### Description of the task
Show every line of the data that contains the string "type".

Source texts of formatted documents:
----
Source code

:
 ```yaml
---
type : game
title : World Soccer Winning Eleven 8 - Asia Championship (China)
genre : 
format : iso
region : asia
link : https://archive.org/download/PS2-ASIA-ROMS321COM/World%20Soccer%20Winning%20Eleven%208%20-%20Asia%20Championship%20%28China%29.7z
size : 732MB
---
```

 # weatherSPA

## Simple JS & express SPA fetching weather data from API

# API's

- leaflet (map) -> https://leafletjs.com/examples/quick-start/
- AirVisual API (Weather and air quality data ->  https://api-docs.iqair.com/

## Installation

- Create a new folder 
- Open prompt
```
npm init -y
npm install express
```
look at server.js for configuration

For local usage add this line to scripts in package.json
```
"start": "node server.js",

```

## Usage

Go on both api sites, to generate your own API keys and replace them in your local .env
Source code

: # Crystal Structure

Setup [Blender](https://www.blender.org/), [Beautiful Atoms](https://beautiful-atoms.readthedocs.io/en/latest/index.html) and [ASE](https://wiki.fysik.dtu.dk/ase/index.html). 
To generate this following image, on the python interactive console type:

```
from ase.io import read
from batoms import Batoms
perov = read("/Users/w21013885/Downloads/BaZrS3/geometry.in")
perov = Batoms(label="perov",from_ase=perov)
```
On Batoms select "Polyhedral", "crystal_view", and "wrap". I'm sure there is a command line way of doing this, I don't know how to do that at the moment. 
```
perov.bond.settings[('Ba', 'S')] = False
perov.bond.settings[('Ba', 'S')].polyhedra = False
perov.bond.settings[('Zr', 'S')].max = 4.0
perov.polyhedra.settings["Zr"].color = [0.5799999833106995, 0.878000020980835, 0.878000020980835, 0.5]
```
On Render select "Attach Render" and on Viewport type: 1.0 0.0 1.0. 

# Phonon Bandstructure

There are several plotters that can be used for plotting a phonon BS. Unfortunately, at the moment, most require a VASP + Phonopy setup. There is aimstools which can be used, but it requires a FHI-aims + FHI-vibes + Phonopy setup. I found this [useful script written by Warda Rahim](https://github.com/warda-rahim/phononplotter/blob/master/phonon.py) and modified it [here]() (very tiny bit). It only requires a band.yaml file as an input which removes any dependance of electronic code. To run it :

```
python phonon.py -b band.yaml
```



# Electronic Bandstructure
----
### Response area
type : game
To generate this following image, on the python interactive console type:
On Render select "Attach Render" and on Viewport type: 1.0 0.0 1.0. 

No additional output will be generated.